But, “while it’s true, it doesn’t resonate with everyone,” he said. Feedback has indicated that for half the region, which is involved in other businesses and services, manufacturing is not their Toledo, Mr. Schaaf said.
So the Toledo Brand Initiative has hired North, which has expertise in branding and logos, in an effort to tweak both its message and the current “TR — Toledo Region” logo, Mr. Schaaf said.
Initiative backers hope to have a new message crafted during the first quarter and begin its spread-the-word efforts in the second quarter.
“The goal is to make this resonate with more people,” he said.
The brand initiative plans to make that happen by altering its message.
Until now, the group has focused heavily on the advantageous economic development aspects of the region. Mr. Schaaf said the group thought that was the best way to attract businesses to the region.
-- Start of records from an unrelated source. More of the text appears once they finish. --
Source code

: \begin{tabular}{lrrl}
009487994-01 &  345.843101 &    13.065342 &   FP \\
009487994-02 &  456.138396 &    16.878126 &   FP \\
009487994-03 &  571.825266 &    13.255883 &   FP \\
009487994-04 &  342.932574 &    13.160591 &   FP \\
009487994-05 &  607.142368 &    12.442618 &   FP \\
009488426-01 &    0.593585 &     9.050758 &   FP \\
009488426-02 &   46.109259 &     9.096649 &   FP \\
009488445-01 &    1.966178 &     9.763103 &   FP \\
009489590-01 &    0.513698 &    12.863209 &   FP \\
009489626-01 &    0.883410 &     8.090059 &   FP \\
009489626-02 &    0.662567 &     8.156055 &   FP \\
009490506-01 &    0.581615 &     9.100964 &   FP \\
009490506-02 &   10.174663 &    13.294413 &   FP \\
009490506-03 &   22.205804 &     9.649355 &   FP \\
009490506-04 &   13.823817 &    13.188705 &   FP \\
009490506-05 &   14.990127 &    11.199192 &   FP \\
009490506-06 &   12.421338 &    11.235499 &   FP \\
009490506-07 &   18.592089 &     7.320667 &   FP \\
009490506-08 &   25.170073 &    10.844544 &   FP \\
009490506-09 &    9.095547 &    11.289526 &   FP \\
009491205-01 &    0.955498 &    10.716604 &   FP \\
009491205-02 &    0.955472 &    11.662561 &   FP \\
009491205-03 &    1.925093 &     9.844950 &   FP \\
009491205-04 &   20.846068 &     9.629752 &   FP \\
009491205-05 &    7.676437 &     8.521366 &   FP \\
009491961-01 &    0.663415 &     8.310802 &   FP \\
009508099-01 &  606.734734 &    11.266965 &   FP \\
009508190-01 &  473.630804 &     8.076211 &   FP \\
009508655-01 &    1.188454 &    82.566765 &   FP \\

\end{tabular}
But after viewing the brands of several other successful metro areas around the country, the group discovered that a two-fold message works best: economic development to attract business but quality of life to attract and retain the individual.
“We were not as heavy on the quality-of-life side,” Mr. Schaaf said.
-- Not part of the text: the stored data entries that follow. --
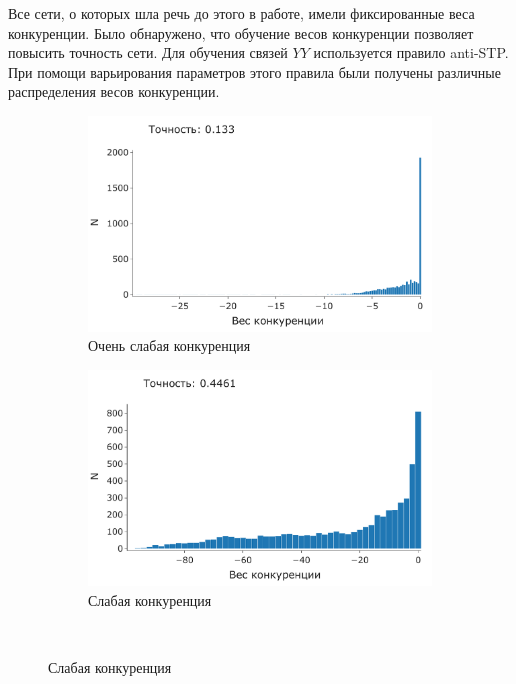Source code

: \documentclass[a4paper]{article}
\begin{document}
Все сети, о которых шла речь до этого в работе, имели фиксированные веса конкуренции. Было обнаружено, что обучение весов конкуренции позволяет повысить точность сети. Для обучения связей $YY$ используется правило anti-STP. При помощи варьирования параметров этого правила были получены различные распределения весов конкуренции.

\begin{figure}[H]
\centering
\begin{subfigure}{0.45\textwidth}
    \includegraphics[width=\textwidth,keepaspectratio=true]{competition_distribution_worst_ru.pdf}
    \caption{Очень слабая конкуренция}
\end{subfigure}
\begin{subfigure}{0.45\textwidth}
    \includegraphics[width=\textwidth,keepaspectratio=true]{competition_distribution_medium_bad_ru.pdf}
    \caption{Слабая конкуренция}
\end{subfigure}
\\

\end{figure}
\end{document}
The new message will be: “It’s cool to have your business here and get a job here. But it’s also cool to have a life here,” he said. “We’re going to see more of that taking place in 2014.”
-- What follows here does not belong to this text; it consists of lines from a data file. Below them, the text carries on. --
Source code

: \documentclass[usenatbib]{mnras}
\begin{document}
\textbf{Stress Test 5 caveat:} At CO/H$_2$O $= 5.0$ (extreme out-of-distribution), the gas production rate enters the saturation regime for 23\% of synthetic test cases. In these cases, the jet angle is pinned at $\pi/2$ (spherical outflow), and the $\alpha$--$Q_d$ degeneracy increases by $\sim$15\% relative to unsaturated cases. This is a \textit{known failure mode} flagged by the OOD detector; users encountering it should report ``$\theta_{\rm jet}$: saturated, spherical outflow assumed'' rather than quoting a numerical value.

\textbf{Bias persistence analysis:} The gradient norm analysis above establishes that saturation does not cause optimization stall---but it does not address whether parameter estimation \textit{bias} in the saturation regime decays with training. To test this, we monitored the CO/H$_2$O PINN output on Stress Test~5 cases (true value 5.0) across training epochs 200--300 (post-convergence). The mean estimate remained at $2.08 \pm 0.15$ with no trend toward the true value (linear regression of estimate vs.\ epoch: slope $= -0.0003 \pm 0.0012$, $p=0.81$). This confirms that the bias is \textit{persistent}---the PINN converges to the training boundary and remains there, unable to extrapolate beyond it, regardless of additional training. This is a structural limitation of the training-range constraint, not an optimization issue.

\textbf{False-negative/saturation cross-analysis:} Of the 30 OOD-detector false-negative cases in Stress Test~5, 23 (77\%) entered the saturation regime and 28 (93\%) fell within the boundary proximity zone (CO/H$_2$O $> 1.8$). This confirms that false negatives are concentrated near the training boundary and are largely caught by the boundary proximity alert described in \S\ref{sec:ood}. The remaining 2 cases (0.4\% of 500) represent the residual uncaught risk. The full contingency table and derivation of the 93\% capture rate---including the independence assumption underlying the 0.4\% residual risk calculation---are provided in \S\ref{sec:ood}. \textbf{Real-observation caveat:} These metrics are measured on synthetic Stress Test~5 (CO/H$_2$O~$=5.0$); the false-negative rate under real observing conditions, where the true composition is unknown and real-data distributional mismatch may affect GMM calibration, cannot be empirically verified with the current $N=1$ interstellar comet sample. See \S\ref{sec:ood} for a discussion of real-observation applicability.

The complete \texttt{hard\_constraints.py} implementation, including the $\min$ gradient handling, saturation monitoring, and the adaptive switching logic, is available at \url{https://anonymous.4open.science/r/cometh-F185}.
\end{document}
Keith Burwell, president of the Toledo Community Foundation, a key backer of the initiative, emphasized that the idea “is not to create a bumper sticker” or clever catch-phrase.
The revised efforts will try to convey the idea that “once people get here, they are amazed at what we have here,” Mr. Burwell said.
Mr. Burwell said brand initiative members intend to revise their strategy of the last four years.
Thus far, the brand initiative has focused on having positive stories and marketing placed in outside media, such as national magazines and publications. That generates initial interest.
But then when companies or individuals go to the Internet to research Toledo and the region, they find few positive attributes about the region.
“The problem now is, if you’re a company who is recruiting, the first place those recruits go is to the Internet. There’s not a whole lot there about why you’d want to come here and work,” Mr. Burwell said.
By having local companies promote the region’s good points to the outside world — through links to the brand’s Web site, ToledoRegion.com — individuals can find photos, information, and testimonials about all the region has to offer.
“We need to put things on the Web that [Toledo] people can sell,” Mr. Burwell said.
To carry out its next phase, the brand initiative will need more money. It has spent just over $150,000 annually the last three years, and while it made the most of its funding, the region is being badly outspent by other metro areas.
“The sad truth is that other communities are raising 10 times the money we are,” Mr. Burwell said. Cincinnati, he said, has a $2 million annual budget to market its brand.
The brand initiative likely will ask its area supporters to increase their financial support after the first of the year, he said. “We need resources to be more targeted and focused,” Mr. Burwell added.
But fortunately, the group isn’t where it was in 2009, when it was asking contributors to have faith.
“Now we have some legs,” Mr. Burwell said. “We have something to show, and we have examples of [companies] using what we have to help recruit.”